* What this task involves *
Show, from the records below, all lines that contain the word "Лабораторная".

* Data records *
##########

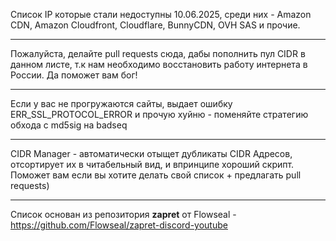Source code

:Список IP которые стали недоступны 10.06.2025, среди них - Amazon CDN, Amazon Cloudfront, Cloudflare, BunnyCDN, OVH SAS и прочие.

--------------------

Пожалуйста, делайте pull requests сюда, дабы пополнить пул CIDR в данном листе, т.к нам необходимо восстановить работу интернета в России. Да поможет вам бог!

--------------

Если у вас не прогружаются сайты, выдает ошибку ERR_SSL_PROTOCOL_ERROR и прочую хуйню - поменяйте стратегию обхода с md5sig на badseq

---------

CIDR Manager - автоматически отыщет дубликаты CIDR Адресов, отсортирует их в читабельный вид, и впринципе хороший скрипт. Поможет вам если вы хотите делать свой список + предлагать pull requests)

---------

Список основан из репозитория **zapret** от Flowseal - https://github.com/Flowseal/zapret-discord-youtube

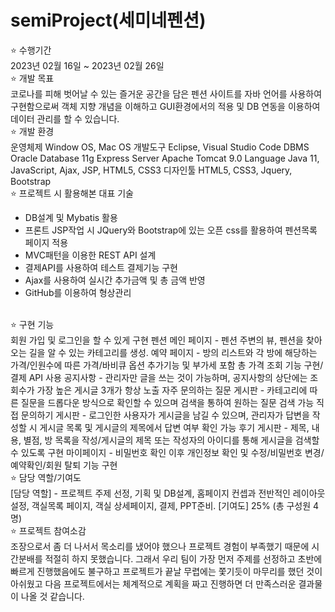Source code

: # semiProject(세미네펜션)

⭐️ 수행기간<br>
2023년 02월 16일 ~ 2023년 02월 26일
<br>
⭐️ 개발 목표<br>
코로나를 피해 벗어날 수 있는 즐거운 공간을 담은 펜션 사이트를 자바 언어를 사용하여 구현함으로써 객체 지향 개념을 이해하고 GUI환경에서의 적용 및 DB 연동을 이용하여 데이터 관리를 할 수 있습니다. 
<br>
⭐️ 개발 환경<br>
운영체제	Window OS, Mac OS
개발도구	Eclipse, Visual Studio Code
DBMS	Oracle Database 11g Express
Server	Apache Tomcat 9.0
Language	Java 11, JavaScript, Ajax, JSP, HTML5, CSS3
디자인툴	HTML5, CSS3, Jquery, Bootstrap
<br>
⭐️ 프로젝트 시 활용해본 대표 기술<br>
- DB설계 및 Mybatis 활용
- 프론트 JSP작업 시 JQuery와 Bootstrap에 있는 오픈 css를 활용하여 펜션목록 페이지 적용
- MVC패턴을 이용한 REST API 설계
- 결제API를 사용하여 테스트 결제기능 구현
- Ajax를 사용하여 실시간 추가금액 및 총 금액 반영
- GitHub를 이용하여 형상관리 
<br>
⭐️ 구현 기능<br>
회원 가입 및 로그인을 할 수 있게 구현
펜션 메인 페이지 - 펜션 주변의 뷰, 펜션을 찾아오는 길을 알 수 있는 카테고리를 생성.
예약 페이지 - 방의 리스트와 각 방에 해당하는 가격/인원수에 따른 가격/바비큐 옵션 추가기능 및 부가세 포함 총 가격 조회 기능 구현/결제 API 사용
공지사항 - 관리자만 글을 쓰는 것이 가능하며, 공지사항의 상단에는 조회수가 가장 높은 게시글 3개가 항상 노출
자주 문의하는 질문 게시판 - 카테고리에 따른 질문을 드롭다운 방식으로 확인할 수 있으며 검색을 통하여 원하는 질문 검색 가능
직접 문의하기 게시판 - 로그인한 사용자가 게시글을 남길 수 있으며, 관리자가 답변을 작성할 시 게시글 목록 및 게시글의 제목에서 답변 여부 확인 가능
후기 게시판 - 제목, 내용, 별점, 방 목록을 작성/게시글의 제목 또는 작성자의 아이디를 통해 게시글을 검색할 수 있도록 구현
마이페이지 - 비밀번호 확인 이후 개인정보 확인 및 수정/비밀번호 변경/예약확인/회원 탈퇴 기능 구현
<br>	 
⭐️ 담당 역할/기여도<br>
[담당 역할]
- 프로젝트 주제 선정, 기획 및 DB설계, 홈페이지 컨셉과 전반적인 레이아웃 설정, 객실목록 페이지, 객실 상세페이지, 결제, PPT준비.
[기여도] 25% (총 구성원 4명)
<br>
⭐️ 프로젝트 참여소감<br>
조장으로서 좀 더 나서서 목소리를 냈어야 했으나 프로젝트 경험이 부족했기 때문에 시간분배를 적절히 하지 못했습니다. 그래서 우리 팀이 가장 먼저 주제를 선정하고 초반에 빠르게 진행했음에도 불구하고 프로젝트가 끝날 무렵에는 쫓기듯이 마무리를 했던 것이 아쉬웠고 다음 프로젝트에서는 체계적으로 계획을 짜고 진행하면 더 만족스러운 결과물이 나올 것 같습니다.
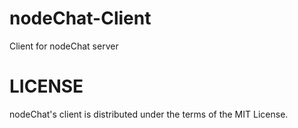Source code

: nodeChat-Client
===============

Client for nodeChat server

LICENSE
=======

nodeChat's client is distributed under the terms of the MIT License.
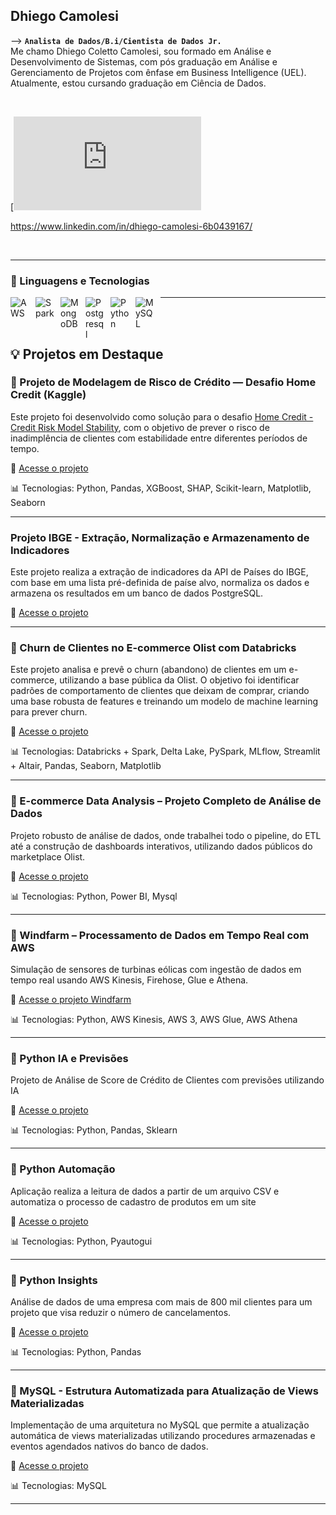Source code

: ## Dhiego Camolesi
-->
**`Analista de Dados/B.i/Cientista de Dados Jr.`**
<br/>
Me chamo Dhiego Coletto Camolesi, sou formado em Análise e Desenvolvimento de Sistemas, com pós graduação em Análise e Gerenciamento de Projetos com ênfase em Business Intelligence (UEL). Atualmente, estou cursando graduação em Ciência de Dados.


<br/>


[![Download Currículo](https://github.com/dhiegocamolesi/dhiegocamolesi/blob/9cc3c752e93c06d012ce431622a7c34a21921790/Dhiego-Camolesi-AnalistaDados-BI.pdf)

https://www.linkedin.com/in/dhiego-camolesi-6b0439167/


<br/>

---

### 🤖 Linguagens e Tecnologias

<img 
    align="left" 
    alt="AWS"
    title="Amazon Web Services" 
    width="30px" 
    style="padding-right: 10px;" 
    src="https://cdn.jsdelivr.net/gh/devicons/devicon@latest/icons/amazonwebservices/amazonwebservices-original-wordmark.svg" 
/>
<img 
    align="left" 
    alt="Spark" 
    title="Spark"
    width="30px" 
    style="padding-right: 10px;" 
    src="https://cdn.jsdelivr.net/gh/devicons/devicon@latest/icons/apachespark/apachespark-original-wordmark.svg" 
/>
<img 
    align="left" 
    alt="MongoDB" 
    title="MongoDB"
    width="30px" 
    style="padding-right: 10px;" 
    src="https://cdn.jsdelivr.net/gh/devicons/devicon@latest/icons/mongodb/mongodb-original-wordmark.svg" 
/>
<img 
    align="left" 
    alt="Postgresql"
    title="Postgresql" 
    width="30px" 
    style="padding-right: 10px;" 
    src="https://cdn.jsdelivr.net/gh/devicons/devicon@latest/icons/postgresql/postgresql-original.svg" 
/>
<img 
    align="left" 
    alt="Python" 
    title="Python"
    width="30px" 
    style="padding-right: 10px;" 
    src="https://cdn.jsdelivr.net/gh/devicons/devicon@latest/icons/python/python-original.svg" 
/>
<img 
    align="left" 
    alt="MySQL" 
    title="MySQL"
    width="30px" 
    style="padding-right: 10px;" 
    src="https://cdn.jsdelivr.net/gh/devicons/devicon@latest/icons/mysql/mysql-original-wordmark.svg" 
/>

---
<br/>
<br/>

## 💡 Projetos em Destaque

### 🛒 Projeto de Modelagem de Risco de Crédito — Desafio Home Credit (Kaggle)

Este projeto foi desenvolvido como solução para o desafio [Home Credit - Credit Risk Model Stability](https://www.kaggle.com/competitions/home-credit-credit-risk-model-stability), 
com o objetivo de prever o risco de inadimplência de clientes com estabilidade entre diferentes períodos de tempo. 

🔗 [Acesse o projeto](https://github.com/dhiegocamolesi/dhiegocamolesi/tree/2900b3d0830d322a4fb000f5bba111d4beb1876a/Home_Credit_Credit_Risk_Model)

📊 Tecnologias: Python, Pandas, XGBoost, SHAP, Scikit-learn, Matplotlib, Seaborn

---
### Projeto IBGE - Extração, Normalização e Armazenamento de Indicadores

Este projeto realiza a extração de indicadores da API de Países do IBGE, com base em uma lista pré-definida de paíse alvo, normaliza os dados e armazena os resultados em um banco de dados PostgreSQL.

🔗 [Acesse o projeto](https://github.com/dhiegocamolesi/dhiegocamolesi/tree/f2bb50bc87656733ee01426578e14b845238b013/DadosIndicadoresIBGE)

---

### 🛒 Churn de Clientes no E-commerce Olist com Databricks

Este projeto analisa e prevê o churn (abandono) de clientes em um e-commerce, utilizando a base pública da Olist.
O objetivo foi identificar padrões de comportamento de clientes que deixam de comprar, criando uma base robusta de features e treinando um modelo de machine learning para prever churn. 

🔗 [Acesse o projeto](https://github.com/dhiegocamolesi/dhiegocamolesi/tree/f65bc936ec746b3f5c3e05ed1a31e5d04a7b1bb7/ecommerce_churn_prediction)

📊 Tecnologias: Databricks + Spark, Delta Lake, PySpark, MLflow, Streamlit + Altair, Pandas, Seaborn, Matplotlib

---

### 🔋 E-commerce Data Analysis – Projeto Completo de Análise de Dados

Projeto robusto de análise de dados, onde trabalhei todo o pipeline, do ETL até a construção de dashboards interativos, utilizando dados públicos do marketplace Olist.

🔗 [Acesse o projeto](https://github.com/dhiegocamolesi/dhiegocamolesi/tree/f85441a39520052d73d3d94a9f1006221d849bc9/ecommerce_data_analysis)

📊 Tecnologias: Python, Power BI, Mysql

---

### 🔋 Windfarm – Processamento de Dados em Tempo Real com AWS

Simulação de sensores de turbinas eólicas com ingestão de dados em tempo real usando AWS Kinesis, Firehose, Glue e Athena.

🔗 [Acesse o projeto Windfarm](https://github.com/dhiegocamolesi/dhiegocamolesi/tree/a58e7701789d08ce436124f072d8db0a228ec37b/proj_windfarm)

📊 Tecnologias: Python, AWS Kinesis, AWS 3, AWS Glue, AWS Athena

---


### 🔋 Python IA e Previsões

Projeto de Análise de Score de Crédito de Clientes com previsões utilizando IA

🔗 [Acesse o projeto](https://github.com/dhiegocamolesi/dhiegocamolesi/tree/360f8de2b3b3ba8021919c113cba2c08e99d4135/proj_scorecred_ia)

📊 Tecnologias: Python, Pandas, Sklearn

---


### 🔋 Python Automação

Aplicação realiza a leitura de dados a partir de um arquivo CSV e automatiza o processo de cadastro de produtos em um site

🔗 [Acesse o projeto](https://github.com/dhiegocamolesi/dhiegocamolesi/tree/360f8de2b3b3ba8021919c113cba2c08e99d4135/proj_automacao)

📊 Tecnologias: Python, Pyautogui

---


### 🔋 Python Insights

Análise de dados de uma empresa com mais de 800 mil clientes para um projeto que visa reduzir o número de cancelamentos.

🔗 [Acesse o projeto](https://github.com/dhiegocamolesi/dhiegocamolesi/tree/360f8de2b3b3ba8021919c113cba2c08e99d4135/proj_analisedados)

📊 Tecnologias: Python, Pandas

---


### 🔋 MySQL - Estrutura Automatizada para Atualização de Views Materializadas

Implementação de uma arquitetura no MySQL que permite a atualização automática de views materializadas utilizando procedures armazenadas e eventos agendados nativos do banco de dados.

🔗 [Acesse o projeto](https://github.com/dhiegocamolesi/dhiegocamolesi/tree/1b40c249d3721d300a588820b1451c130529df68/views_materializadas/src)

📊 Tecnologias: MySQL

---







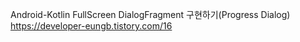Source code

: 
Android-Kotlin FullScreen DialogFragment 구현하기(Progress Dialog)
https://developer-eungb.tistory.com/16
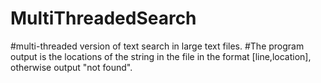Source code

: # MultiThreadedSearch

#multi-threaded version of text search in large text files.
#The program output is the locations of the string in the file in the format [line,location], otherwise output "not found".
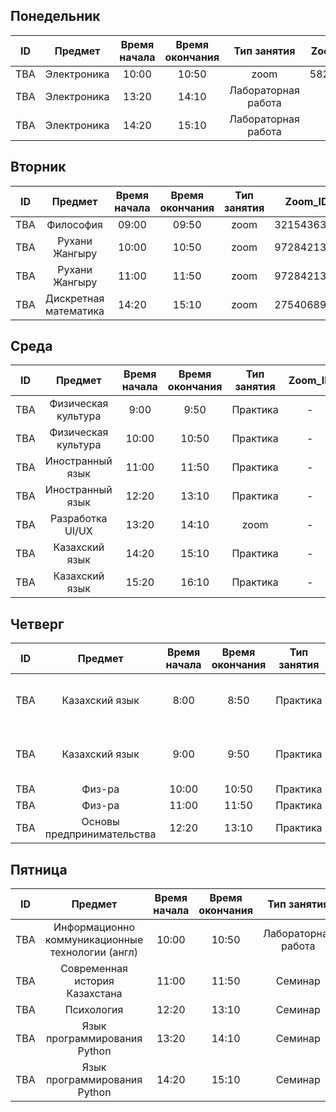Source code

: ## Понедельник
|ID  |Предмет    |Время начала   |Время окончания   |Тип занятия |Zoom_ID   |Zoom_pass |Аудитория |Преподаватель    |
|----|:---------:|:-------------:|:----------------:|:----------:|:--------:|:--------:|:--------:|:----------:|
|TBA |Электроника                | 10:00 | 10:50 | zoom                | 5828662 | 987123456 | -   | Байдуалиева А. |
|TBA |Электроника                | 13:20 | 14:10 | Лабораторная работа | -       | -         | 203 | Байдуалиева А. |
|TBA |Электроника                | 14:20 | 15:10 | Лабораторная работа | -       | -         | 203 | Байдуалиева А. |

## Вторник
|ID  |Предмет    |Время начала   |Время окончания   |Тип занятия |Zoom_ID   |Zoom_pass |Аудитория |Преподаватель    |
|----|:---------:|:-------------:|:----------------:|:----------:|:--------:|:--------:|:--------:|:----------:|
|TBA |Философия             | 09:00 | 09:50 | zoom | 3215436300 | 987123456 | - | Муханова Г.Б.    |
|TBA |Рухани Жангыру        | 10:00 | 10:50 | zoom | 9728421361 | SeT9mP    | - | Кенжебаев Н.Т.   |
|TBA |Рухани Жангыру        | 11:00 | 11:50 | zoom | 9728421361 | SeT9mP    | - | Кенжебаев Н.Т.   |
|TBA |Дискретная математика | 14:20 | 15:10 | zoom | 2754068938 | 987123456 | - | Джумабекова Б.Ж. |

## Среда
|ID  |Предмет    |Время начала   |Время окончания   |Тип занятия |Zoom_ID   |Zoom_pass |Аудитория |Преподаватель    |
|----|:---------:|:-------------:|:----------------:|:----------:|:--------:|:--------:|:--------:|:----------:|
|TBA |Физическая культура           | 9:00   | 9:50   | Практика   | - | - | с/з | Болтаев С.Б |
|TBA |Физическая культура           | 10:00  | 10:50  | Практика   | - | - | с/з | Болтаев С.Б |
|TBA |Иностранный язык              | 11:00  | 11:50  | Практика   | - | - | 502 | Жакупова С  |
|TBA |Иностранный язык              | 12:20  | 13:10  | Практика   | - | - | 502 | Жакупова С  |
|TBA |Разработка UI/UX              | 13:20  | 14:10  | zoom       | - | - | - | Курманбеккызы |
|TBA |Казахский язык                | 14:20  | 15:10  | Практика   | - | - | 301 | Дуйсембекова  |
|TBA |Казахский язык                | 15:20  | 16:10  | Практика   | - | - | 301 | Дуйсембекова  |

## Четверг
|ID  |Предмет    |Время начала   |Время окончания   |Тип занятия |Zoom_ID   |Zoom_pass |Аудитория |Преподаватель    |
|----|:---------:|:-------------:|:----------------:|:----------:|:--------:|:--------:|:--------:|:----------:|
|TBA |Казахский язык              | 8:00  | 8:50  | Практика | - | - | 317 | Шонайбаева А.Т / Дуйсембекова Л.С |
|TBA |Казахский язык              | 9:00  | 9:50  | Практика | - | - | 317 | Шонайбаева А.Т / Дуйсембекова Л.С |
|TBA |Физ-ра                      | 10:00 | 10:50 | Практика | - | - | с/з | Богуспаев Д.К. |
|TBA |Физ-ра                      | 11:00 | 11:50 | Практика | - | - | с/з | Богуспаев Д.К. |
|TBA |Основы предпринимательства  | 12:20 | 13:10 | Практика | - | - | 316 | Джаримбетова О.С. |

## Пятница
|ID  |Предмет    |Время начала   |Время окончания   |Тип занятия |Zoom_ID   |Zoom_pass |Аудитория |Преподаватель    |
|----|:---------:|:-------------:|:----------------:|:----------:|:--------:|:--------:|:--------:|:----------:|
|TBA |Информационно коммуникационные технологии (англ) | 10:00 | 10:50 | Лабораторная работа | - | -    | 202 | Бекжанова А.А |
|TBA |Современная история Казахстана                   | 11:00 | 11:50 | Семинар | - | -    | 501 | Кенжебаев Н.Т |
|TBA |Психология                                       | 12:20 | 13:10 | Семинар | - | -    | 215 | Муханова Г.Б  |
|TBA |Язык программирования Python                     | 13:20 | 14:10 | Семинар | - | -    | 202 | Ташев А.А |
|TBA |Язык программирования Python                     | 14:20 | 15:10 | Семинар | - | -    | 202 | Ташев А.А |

##########

* Answer space *
|TBA |Электроника                | 13:20 | 14:10 | Лабораторная работа | -       | -         | 203 | Байдуалиева А. |
|TBA |Электроника                | 14:20 | 15:10 | Лабораторная работа | -       | -         | 203 | Байдуалиева А. |
|TBA |Информационно коммуникационные технологии (англ) | 10:00 | 10:50 | Лабораторная работа | - | -    | 202 | Бекжанова А.А |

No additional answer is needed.